De acuerdo con esa convicción nosotros no sólo no tenemos la intención o el menor deseo de imponer a nuestro pueblo o a cualquier otro pueblo tal o cual ideal de organización social, leído en los libros o inventado por nosotros mismos, sino que, convencidos de que las masas del pueblo llevan en sí mismas, en sus instintos más o menos desarrollados por la historia, en sus necesidades cotidianas y en sus aspiraciones conscientes o inconscientes, todos los elementos de su organización normal del porvenir, buscamos ese ideal en el seno mismo del pueblo; y como todo poder estatista, todo gobierno debe por su esencia misma y por su situación al margen del pueblo y sobre él, aspirar inevitablemente a subordinarlo a una organización y a fines que le son extraños, nos declaramos enemigos de todo poder gubernamental y estatista, enemigos de toda organización estatista en general y consideramos que el pueblo no podrá ser feliz y libre más que cuando, organizándose de abajo a arriba por medio de asociaciones independientes y absolutamente libres y al margen de toda tutela oficial, pero no al margen de las influencias diferentes e igualmente libres de hombres y de partidos, cree él mismo su propia vida.

Tales son las convicciones de los revolucionarios sociales y por eso se nos llama anarquistas. Nosotros no protestamos contra esa denominación, porque somos realmente enemigos de toda autoridad, porque sabemos que el poder corrompe tanto a los que están investidos de él como a los que están obligados a sometérsele. Bajo su influencia nefasta, los unos se convierten en tiranos vanidosos y codiciosos, en explotadores de la sociedad en provecho de sus propias personas o de su clase, los otros en esclavos. Los idealistas de todo matiz, los metafísicos, los positivistas, los defensores de la hegemonía de la ciencia sobre la vida, los revolucionarios doctrinarios, todos juntos soportan con el mismo ardor, bien que con argumentos diferentes, la idea del Estado y del poder estatista, viendo en ésta y según ellos del todo lógicamente, la única salvación de la sociedad.
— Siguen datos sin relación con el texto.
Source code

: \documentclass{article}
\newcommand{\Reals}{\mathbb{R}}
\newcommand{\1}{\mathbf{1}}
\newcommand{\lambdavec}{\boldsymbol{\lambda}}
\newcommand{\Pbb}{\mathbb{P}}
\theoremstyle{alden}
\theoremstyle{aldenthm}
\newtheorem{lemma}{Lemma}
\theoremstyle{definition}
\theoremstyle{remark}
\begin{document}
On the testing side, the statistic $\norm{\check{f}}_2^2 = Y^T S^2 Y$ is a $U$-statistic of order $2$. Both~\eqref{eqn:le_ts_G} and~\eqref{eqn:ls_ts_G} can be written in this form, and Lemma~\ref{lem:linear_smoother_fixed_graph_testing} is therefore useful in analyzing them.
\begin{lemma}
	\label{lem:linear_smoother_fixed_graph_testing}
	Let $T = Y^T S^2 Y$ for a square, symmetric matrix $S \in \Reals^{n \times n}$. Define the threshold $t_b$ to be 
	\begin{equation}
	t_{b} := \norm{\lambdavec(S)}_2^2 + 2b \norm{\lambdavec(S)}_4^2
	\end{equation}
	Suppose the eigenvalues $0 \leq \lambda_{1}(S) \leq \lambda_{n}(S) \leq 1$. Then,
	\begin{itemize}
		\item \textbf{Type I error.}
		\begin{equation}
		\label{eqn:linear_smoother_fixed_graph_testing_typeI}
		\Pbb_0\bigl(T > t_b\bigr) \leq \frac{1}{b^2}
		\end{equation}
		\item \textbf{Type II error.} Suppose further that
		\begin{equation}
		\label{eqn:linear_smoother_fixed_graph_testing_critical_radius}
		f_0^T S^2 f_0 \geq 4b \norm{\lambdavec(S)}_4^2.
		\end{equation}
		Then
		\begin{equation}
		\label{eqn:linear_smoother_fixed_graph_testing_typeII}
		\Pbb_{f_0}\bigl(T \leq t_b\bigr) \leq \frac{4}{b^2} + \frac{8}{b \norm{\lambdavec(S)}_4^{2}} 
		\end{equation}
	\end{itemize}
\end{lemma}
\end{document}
Del todo lógicamente, porque una vez adoptado el principio fundamental de que el pensamiento precede a la vida, principio absolutamente falso, según nosotros, que la teoría precede a la práctica social, y que por consiguiente la ciencia sociológica debe ser el punto de partida para reorganizaciones y revoluciones sociales, son forzados necesariamente a concluir que, puesto que el pensamiento, la teoría, la ciencia –al menos en la hora actual– constituyen el patrimonio de un pequeño número, y como ese pequeño número debe administrar la vida social, no sólo debe estimular, sino dirigir todos los movimientos nacionales, y al día siguiente de la revolución la nueva organización de la sociedad deberá ser creada, no por medio de la libre unión de abajo a arriba de las asociaciones del pueblo, de las comunas, de los cantones, de las provincias –de acuerdo con las necesidades e instintos del pueblo–, sino exclusivamente por el poder dictatorial de esa minoría sabia que pretende expresar la voluntad del pueblo.

Es sobre la ficción de esa pretendida representación del pueblo y sobre el hecho real de la administración de las masas populares por un puñado insignificante de privilegiados, elegidos o no elegidos por las muchedumbres reunidas en las elecciones y que no saben nunca por qué y por quién votan; sobre esa pretendida expresión abstracta que se imagina ser el pensamiento y la voluntad de todo un pueblo y de la cual el pueblo real y viviente no tiene la menor idea, sobre la que se basan igualmente la teoría estatista y la teoría de la llamada dictadura revolucionaria. La única diferencia que existe entre la dictadura revolucionaria y el estatismo no está más que en la forma exterior. En cuanto al fondo, representan ambos el mismo principio de la administración de la mayoría por la minoría en nombre de la pretendida estupidez de la primera y de la pretendida inteligencia de la última. Son por consiguiente igualmente reaccionarias, pues el resultado de una y de otra es la afirmación directa e infalible de los privilegios políticos y económicos de la minoría dirigente y de la esclavitud política y económica de las masas del pueblo.